Saved data entries:

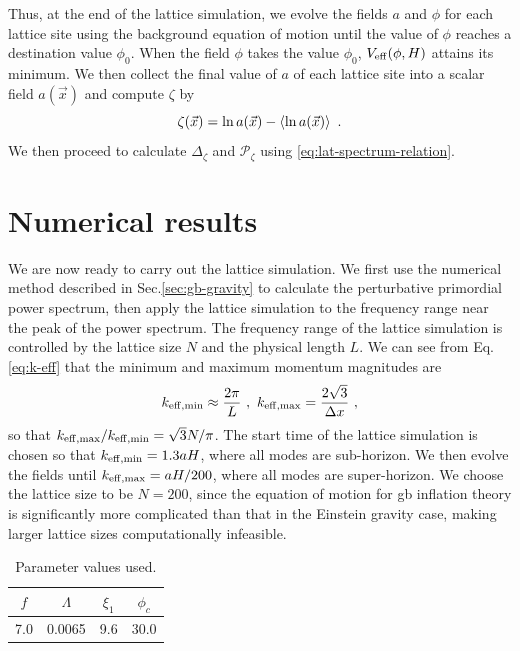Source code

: \documentclass[reprint, 10pt, amsmath, amssymb, floatfix, aps, prd, superscriptaddress, nofootinbib, nobibnotes,twocolumn]{revtex4-1}
\begin{document}
Thus, at the end of the lattice simulation, we evolve the fields $a$ and $\phi$ for each lattice site using the background equation of motion until the value of $\phi$ reaches a destination value $\phi_0$. When the field $\phi$ takes the value $\phi_0$, $V_{\rm eff}(\phi, H)$ attains its minimum. We then collect the final value of $a$ of each lattice site into a scalar field $a(\vec x)$ and compute $\zeta$ by
\begin{equation}
	\zeta(\vec x) = \ln a(\vec x) - \braket{\ln a(\vec x)} \ .
\end{equation}
We then proceed to calculate $\Delta_\zeta$ and $\mathcal P_\zeta$ using \eqref{eq:lat-spectrum-relation}.

\section{Numerical results}
\label{sec:results}
We are now ready to carry out the lattice simulation. We first use the numerical method described in Sec.\ref{sec:gb-gravity} to calculate the perturbative primordial power spectrum, then apply the lattice simulation to the frequency range near the peak of the power spectrum. The frequency range of the lattice simulation is controlled by the lattice size $N$ and the physical length $L$. We can see from Eq.\eqref{eq:k-eff} that the minimum and maximum momentum magnitudes are
\begin{equation}
	k_{\rm eff,min} \approx \frac{2\pi}{L} \ , \ k_{\rm eff,max} = \frac{2\sqrt3}{\Delta x} \ ,
\end{equation}
so that $k_{\rm eff,max} / k_{\rm eff,min} = \sqrt3 N / \pi$. The start time of the lattice simulation is chosen so that $k_{\rm eff,min} = 1.3 aH$, where all modes are sub-horizon. We then evolve the fields until $k_{\rm eff,max} = aH / 200$, where all modes are super-horizon. We choose the lattice size to be $N=200$, since the equation of motion for \ac{gb} inflation theory is significantly more complicated than that in the Einstein gravity case, making larger lattice sizes computationally infeasible.

\begin{table}
    \caption{\label{tab:lat-sim-params}Parameter values used.}
	\begin{tabular}{|c|c|c|c|}
	    \hline
		$f$ & $\Lambda$ & $\xi_1$ & $\phi_c$ \\
        \hline
		7.0 & 0.0065 & 9.6 & 30.0\\
		\hline
	\end{tabular}
\end{table}
\end{document}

Description of the task:
Return, from the data, each line where the string "using" occurs.

Answer to this exercise:
Thus, at the end of the lattice simulation, we evolve the fields $a$ and $\phi$ for each lattice site using the background equation of motion until the value of $\phi$ reaches a destination value $\phi_0$. When the field $\phi$ takes the value $\phi_0$, $V_{\rm eff}(\phi, H)$ attains its minimum. We then collect the final value of $a$ of each lattice site into a scalar field $a(\vec x)$ and compute $\zeta$ by
We then proceed to calculate $\Delta_\zeta$ and $\mathcal P_\zeta$ using \eqref{eq:lat-spectrum-relation}.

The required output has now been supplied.